PvP noch vor Jahresende in Diablo 3In den vergangenen Tagen sorgte eine Äußerung des Diablo 3-Game Directors Jay Wilson gegen den Diablo-Vater David Brevik für einige Aufregung. Heute nun entschuldigte sich Wilson dafür in einem umfangreichen Statement. In diesem erklärte er jedoch nicht nur, wie sehr er seine Reaktion bereue, sondern deutete auch einige neue Features für Diablo 3 an!

An drei Stellen in seinem ausführlichen Statement zu seiner „Fuck that loser“-Äußerung auf Facebook gibt der Game Director Hinweise auf geplante Neuerungen bei Diablo 3. So erklärt er beispielsweise, dass es für Spieler in Diablo 3 aktuell einfach nicht die Möglichkeit gebe, den Schwierigkeitsgrad an ihr eigenes Niveau anzupassen. Bei Diablo 2 sei zur Lösung dieses Problems der Befehl „players 8“ eingeführt worden, der es Spielern ermöglichte, die Monsterstärke festzulegen. Man überlege nun, für den nächsten großen D3-Patch etwas Ähnliches einzuführen.

Zudem wolle man laut Wilson weiter daran arbeiten, dass es in Diablo 3 mehr gibt als nur die Jagd nach Gegenständen. Ein erster Schritt in diese Richtigung sei das jüngst eingeführte Paragon-System. Dieses habe jedoch keinerlei Einfluss auf die Vielzahl der Dinge, die man im Spiel machen könne, weshalb man für den nächsten großen Patch mehr als nur PvP plane! Um was genau es sich dabei handelt, ließ Wilson offen, wir halten dich aber natürlich auf dem Laufenden, sobald es Neuigkeiten gibt!

Ein Teil des Problems sind aber nicht nur die Drops, sondern auch die Vielfältigkeit der Dinge, die man im Spiel tun kann. Viele von euch haben gesagt, dass es im Spiel mehr als nur die Jagd nach Gegenständen geben muss – und wir sind da ganz eurer Meinung. Das Paragonsystem ist ein Schritt in die richtige Richtung, denn es gibt euch eine höhere Fortschrittsebene für die im Spiel verbrachte Zeit. Leider hat es keinerlei Einfluss auf die Vielzahl der Dinge, die ihr im Spiel tun könnt. Es gibt sicher keine Patentlösung für dieses Problem, aber ich glaube, dass wir diesen Aspekt des Spiels verbessern können. Und genau deshalb planen wir für den nächsten großen Patch auch mehr als nur PvP. Ich will noch nichts vorwegnehmen, da wir bestimmte Dinge noch genauer festlegen müssen, aber ihr werdet so bald wie möglich mehr erfahren.
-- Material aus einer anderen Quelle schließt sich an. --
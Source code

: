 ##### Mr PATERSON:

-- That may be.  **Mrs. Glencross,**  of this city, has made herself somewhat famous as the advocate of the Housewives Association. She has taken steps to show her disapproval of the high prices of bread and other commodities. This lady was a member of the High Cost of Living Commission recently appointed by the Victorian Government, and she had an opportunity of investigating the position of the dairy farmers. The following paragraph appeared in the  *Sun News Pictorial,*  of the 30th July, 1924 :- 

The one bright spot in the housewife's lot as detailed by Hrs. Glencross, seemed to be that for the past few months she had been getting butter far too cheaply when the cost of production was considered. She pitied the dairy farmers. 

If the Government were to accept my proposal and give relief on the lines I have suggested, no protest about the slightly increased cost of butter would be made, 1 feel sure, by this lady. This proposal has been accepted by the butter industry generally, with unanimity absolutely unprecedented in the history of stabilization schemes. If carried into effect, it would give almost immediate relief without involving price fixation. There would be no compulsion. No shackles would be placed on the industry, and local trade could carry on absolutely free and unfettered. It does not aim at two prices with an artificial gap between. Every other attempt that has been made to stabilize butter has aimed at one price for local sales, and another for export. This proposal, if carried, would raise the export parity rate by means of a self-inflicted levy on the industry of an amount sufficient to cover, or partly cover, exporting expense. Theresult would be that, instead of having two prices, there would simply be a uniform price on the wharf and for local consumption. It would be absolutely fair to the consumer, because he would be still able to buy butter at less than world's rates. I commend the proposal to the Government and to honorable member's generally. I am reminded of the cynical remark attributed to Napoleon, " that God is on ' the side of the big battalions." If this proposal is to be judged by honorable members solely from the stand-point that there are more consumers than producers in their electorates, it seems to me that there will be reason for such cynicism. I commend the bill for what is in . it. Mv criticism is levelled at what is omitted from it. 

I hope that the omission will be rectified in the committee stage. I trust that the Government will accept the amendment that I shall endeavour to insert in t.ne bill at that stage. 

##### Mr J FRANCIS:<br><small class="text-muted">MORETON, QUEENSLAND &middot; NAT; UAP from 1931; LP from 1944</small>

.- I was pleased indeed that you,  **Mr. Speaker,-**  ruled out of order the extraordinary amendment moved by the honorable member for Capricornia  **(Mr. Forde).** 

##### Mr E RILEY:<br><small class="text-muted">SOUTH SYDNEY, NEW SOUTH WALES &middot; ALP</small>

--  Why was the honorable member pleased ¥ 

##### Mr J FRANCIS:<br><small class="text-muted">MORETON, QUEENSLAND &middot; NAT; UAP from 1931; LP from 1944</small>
Diablo III gibt den Spielern im Augenblick einfach nicht die Mittel, den Schwierigkeitsgrad an ihr eigenes Niveau anzupassen. Wir haben den Infernomodus als Königsdisziplin festgelegt und eine Art „Einheitsgröße“ für die Herausforderung des Spiels gesetzt. In der späteren Entwicklungsphase von Diablo II wurde zur Lösung genau dieses Problems der Befehl „players 8“ eingeführt, durch den Spieler die Monsterstärke festlegen konnten. Wir überlegen uns nun, für den nächsten großen Diablo III-Patch etwas Ähnliches einzuführen, damit die Spieler selbst bestimmten können, wie schwer oder einfach das Spiel für sie sein soll.

Das Auktionshaus kann die natürliche Beutequote von Gegenständen umgehen und das Spielerlebnis für manche Spieler dadurch trüben. Dieses Problem ist uns durchaus bewusst. Wir sind uns im Augenblick noch nicht darüber einig, wie sich dieses Problem genau beheben lässt, aber wir reden ständig darüber und glauben fest daran, dass wir eine Lösung finden werden.